Today’s post presents the final traditional story in Jiwarli with English translation, told to me by Jack Butler on 19th May 1985 and explained on 20th May 1985. There is information about the Jiwarli spelling here.
Gardumayi and the Wajarri
This story deals with the southern neighbours of the Jiwarli and the Warriyangga, who are the Wajarri people. It describes a battle which is said to have taken place in ancestral times between the god Gardumayi and the Wajarri. At the end of the battle, after much loss of life, Gardumayi declared that Mount Augustus should be the boundary between the two groups and the Wajarri should not extend north of this border. Mt Augustus is located in the Mount Augustus National Park and is a highly visible monocline that stands 1,106 metres (3,629 ft) above sea level, and about 860 metres (2,820 ft) above the surrounding plain. It covers an area of 4,795 hectares (18.51 sq mi).
At the time of first white settlement, the Wajarri practised the male initiation rite of circumcision while their north-westerly neighbours, such as the Jiwarli, did not. Other cultural aspects differed between the two groups also — you can read more about the culture and society of the whole region here.
Binyarrinyja ngula ngunhaburra garduburradhu ngurra bularalaburra. Ngunharru ngunha gardumayi. Barlu ngunha gumbinha. Yugarra ngunha barlunyjarri. Binyarrinyja Wajarriyi mandhardawu. Wirribuga warndijarni wajarri. Gardumayidhu wanggaja. Binyarrira ngandhurru. Wirndubinyanyja wajarrinyjarrinha. Wandindhi ngunha ngurndinha bundhurrba guwardi.

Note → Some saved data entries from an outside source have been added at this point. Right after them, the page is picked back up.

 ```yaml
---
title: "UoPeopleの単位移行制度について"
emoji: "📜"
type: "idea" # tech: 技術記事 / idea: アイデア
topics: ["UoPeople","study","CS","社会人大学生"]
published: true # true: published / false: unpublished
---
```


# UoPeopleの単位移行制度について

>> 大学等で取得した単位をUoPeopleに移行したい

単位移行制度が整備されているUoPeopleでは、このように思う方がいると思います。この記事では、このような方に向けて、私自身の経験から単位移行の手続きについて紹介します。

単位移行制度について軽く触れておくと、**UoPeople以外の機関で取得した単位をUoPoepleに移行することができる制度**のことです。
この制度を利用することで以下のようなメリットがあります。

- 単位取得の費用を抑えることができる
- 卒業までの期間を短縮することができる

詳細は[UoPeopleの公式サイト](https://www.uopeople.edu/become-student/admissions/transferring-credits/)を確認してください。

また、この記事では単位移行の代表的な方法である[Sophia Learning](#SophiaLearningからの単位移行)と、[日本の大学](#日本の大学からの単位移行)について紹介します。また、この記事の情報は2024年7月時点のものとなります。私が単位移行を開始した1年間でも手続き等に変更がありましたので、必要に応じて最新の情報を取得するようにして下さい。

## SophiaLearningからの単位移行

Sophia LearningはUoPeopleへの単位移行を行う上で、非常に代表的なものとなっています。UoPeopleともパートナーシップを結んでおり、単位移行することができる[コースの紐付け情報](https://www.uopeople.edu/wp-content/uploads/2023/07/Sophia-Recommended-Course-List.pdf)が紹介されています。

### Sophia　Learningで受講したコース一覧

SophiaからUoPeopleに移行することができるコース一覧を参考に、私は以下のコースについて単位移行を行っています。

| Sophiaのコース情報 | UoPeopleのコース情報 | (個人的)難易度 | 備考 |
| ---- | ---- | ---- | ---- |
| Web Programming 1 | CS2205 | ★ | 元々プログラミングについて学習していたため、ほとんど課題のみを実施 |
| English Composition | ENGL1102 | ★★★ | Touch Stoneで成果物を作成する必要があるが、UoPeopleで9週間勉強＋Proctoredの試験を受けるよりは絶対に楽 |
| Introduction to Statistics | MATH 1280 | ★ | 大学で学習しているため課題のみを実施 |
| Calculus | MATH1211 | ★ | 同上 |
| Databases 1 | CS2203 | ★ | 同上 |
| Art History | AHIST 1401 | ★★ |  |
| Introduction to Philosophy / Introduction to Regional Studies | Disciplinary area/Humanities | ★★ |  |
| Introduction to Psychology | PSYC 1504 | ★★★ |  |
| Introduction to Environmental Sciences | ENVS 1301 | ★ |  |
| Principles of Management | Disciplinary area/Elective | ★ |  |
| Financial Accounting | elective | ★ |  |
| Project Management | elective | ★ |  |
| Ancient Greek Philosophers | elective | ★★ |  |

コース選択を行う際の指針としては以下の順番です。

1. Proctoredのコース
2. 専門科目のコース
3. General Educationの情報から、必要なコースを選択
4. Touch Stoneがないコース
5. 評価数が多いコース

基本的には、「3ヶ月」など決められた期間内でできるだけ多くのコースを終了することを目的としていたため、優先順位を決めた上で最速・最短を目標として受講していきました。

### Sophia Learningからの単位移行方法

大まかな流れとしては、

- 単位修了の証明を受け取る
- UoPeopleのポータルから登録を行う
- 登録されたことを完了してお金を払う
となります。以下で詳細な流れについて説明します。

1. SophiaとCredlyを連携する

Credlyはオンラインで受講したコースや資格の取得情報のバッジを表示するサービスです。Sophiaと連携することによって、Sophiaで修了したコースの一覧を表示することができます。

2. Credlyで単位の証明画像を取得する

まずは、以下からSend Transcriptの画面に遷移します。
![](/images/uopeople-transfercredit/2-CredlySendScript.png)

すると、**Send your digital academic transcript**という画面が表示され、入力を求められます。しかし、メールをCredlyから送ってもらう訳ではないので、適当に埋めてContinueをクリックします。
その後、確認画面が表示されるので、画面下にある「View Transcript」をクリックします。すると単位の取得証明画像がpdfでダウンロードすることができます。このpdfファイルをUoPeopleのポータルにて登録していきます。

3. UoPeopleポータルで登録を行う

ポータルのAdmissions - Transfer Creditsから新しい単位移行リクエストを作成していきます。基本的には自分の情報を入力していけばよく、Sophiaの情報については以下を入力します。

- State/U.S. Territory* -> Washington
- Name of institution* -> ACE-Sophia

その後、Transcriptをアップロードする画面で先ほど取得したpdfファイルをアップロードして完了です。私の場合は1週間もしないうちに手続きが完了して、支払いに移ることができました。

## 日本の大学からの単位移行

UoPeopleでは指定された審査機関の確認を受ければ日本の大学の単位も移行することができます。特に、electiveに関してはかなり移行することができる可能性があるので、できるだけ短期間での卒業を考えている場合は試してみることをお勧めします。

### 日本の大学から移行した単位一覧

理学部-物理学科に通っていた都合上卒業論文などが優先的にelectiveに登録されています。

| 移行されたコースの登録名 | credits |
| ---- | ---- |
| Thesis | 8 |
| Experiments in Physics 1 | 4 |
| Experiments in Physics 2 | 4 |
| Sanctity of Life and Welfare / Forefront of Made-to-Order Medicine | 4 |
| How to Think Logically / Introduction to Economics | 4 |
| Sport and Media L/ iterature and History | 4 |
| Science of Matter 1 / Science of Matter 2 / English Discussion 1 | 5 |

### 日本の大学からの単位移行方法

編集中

They fought one another there at the time of the ancestral beings, when the earth was soft. That was that god Gardumayi. There are now rocks there; rocks are standing up. They fought the Wajarri. people. Many Wajarri tried to come up here. Gartumayi said: “We will all fight one another.” So, they killed the Wajarri, and they are all lying in a heap as rocks today.